Edgewise, your link describes a grand strategy of isolating the enemy morally, mentally and physically, from their external/reference environment, which essentially imposes insanity on them, which then causes a destructive cycle of internal dialogues, which then eventually causes dissolution and defeat. That’s what it says.
Okay, but how would all that have applied to the KSM case? KSM boasted to his captors of his knowledge of another coming attack, and when asked about it, he taunted, “You’ll see.”
What to do? Waterboard KSM to obtain information that would preserve thousands of innocent lives? Or isolate him morally mentally and physically until the resulting “insanity” causes him eventually to admit defeat (meanwhile Los Angeles goes up in smoke)?
Next John Robb, in the link, says that, while weakening connections of terrorists, the U.S. should be doing the opposite of strengthening its connections to its own referents by abiding by standards of conduct we profess to uhold, i.e., don’t torture. By not upholding these standards, we set up internal opposition which then ruins everything we’re trying to accomplish. IOW, we shouldn’t be hypocrites. Okay fine. Let’s let innocent people die so that we won’t be open to charges of hypocrisy. Can this really be what we call moral?
John Robb’s “grand strategy” may be great in a broadly general kind of way but in regard to it’s applicability to the singular particularity of the KSM case, it sounds more like a bunch of useless gobbledegook to me.

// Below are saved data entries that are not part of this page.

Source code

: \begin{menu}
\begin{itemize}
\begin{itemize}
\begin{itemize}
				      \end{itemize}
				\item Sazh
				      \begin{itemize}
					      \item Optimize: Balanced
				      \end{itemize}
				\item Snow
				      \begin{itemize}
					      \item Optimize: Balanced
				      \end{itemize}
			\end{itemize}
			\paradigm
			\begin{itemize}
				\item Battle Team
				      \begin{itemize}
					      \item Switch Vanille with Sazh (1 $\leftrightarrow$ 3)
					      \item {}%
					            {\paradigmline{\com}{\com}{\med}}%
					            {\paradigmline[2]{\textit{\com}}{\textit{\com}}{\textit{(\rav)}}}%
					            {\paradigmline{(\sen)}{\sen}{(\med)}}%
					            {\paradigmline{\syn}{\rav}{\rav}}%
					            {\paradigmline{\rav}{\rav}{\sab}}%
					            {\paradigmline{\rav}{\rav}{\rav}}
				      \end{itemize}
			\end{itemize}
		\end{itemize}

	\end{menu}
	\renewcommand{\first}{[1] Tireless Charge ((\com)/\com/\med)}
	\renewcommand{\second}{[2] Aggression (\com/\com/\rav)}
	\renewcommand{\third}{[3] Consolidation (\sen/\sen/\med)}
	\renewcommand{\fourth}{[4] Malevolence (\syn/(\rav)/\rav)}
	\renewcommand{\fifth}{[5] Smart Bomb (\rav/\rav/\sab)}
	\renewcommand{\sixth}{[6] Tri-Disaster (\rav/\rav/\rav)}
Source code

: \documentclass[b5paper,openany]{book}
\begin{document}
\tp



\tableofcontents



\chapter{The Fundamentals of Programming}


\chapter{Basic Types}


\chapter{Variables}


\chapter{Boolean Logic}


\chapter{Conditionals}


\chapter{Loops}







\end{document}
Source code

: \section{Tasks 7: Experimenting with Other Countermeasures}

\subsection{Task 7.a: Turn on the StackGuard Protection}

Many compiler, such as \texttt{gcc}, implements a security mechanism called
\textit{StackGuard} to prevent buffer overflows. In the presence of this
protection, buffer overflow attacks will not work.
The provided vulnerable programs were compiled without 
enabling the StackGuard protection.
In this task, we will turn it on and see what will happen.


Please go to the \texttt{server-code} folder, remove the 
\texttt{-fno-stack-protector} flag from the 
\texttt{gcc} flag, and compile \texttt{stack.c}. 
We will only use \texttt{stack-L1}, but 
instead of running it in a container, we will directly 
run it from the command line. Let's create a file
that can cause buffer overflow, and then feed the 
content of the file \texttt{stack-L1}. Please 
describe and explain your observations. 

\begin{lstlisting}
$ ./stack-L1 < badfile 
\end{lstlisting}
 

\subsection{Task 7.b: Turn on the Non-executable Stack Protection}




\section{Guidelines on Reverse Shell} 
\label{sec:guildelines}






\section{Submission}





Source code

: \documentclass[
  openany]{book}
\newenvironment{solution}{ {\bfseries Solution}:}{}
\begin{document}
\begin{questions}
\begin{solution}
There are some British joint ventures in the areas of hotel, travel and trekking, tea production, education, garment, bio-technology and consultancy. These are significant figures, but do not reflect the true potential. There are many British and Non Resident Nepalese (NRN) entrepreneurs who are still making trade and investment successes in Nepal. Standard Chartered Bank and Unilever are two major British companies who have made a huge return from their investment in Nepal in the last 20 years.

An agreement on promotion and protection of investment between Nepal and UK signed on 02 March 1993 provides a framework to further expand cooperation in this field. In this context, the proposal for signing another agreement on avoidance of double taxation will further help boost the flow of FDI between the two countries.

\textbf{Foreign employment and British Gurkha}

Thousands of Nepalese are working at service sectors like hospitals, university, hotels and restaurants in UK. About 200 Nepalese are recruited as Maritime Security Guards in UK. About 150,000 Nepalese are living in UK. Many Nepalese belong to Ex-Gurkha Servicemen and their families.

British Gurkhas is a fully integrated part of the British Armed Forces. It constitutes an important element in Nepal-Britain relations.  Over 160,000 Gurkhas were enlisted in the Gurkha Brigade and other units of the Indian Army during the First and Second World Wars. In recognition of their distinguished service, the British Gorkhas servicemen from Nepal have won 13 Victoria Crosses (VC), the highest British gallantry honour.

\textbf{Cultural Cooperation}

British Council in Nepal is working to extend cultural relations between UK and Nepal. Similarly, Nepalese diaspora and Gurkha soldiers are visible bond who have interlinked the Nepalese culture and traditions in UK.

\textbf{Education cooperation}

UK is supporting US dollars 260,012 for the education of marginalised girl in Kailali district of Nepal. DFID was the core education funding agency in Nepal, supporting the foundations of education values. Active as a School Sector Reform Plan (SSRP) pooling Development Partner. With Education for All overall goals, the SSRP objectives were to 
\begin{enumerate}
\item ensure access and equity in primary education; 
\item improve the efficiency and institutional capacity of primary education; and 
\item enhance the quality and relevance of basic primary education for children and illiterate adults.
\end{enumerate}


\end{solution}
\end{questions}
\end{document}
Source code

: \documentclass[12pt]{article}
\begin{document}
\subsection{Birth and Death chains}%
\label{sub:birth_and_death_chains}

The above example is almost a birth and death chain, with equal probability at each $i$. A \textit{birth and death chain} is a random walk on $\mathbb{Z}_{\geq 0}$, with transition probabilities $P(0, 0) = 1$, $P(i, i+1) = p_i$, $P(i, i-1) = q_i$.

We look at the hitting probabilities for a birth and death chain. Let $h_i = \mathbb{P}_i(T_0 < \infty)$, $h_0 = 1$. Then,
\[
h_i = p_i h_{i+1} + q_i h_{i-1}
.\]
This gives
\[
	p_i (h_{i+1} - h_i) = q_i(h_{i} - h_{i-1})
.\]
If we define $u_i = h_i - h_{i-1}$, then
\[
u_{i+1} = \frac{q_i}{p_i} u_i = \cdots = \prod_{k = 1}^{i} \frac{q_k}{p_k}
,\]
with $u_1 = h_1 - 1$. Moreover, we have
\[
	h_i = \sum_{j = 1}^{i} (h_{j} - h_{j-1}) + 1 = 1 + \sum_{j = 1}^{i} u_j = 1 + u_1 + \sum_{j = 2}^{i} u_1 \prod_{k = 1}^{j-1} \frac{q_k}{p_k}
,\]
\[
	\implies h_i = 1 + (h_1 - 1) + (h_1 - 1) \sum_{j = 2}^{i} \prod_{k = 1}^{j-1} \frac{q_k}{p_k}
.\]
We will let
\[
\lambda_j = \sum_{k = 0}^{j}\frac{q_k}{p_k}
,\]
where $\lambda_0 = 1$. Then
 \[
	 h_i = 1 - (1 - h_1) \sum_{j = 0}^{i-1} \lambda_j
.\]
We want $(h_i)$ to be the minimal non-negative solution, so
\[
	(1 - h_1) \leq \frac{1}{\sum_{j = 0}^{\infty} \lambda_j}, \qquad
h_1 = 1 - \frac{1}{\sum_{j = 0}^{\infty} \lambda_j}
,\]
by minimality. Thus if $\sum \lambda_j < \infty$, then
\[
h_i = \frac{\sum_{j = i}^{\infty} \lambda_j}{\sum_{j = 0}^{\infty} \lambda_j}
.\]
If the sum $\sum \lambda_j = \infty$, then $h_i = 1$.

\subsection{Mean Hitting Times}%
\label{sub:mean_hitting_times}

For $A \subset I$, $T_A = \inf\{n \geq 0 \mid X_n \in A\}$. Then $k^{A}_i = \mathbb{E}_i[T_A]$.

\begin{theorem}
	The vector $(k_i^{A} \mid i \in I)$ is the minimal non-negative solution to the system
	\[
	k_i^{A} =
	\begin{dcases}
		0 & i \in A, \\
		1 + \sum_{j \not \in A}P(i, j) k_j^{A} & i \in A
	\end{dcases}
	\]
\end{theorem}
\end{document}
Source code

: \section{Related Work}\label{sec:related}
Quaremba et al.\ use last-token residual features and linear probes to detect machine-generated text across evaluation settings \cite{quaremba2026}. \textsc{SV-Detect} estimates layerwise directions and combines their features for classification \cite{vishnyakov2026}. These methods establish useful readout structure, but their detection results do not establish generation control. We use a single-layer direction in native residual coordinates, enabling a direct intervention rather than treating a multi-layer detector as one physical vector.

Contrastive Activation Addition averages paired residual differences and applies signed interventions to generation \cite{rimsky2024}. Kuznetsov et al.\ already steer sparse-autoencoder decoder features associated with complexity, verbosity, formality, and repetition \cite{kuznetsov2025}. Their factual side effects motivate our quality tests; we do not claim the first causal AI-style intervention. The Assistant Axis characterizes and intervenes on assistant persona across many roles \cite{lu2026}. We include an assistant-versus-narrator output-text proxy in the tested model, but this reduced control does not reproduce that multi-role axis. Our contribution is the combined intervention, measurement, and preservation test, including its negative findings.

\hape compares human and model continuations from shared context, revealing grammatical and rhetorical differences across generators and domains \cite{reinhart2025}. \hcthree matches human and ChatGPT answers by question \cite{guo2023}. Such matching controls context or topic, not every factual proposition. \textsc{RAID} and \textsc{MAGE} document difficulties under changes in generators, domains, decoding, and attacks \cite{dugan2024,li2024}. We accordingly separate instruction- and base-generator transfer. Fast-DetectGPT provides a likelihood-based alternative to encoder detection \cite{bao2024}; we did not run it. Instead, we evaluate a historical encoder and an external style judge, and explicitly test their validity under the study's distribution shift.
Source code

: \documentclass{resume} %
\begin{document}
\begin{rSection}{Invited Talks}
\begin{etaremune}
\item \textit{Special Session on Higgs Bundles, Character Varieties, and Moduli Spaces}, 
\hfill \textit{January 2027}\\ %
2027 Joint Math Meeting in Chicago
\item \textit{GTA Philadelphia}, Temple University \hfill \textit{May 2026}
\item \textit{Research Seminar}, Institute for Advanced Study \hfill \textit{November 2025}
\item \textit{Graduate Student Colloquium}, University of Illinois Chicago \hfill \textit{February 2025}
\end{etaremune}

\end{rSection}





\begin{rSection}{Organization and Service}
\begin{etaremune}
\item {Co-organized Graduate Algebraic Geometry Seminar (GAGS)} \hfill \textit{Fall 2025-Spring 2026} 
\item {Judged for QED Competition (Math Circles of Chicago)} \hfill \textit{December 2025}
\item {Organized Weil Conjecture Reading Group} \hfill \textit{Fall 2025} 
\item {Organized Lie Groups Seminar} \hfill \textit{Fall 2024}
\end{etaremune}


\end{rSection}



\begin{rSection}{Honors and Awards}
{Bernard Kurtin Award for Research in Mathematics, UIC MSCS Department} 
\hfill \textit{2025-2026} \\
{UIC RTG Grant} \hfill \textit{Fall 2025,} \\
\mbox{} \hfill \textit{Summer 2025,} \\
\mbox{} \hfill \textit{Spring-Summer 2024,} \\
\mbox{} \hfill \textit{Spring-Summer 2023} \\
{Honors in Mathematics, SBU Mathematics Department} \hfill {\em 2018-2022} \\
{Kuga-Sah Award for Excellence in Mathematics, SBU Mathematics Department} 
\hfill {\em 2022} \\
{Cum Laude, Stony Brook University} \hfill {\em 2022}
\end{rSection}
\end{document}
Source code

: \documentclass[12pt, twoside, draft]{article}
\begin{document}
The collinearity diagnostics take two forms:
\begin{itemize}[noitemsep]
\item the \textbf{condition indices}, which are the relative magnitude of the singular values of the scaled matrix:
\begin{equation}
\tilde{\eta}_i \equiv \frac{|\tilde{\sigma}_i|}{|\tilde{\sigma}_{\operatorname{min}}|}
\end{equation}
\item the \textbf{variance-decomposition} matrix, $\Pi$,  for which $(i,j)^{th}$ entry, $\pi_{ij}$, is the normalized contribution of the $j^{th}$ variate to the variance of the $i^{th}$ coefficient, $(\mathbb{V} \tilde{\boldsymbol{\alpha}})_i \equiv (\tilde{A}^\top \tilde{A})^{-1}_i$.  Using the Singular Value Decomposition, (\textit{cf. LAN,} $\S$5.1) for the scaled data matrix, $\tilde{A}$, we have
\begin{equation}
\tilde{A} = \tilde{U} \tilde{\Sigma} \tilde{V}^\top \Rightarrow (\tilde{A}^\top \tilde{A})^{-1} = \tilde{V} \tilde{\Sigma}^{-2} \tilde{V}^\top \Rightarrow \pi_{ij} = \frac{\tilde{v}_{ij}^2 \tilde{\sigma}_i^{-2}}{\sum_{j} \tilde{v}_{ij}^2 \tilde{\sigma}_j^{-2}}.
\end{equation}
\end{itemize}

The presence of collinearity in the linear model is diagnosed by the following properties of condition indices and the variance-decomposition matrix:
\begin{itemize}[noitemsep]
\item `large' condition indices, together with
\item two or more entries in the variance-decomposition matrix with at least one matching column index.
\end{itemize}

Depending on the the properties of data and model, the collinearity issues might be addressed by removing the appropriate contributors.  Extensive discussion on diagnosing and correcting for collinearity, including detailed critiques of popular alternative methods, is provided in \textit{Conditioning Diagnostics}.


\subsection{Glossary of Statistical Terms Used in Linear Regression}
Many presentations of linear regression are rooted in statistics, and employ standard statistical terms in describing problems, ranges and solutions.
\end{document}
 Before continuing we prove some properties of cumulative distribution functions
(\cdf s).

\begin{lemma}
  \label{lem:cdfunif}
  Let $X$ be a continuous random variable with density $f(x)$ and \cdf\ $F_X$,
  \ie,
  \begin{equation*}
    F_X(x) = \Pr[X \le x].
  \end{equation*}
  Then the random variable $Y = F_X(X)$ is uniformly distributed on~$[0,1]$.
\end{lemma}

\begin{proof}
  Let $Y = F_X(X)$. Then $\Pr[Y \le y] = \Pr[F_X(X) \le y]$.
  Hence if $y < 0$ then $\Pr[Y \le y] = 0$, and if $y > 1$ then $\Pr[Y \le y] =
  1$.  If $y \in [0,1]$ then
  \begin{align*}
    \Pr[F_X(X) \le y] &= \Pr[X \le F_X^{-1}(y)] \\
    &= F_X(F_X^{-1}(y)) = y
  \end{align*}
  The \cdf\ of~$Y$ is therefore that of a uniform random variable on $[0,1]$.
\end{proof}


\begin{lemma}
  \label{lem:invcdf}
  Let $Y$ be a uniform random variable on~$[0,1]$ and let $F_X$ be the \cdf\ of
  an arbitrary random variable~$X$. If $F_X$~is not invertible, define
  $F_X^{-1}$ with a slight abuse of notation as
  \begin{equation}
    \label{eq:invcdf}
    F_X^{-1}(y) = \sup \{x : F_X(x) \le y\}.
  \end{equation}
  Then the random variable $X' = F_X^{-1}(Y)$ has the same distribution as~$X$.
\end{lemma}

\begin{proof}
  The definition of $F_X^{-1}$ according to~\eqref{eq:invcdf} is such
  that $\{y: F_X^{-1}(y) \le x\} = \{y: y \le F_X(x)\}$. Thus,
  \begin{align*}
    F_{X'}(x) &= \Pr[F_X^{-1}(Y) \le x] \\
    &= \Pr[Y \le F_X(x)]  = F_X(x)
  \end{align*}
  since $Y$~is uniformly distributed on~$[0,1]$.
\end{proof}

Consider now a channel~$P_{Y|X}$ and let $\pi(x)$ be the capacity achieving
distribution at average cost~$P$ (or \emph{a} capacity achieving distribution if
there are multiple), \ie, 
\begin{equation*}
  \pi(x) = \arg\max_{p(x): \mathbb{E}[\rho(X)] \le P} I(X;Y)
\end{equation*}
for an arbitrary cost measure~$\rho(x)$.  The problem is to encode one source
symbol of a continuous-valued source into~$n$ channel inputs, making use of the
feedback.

I get no pleasure at all from thinking about the suffering of anybody, even a vile creature like KSM, so if there were an equally effective way of dealing with cases like this and with these killers who delight in killing, I’d be all for it.
If we had never touched KSM, because we’re too moral to do so, if we had allowed him to keep his little secret and the LA attack had proceeded as planned, I think Satan himself would have been pleased as punch with all the death and destruction. But then, I think our society has cultivated a lot of sympathy for the devil over the last 40-50 years.
I also find it rather odd that a society so in love with the concept of nuance and shades of gray suddenly can find no room for anything but a rigid absolute.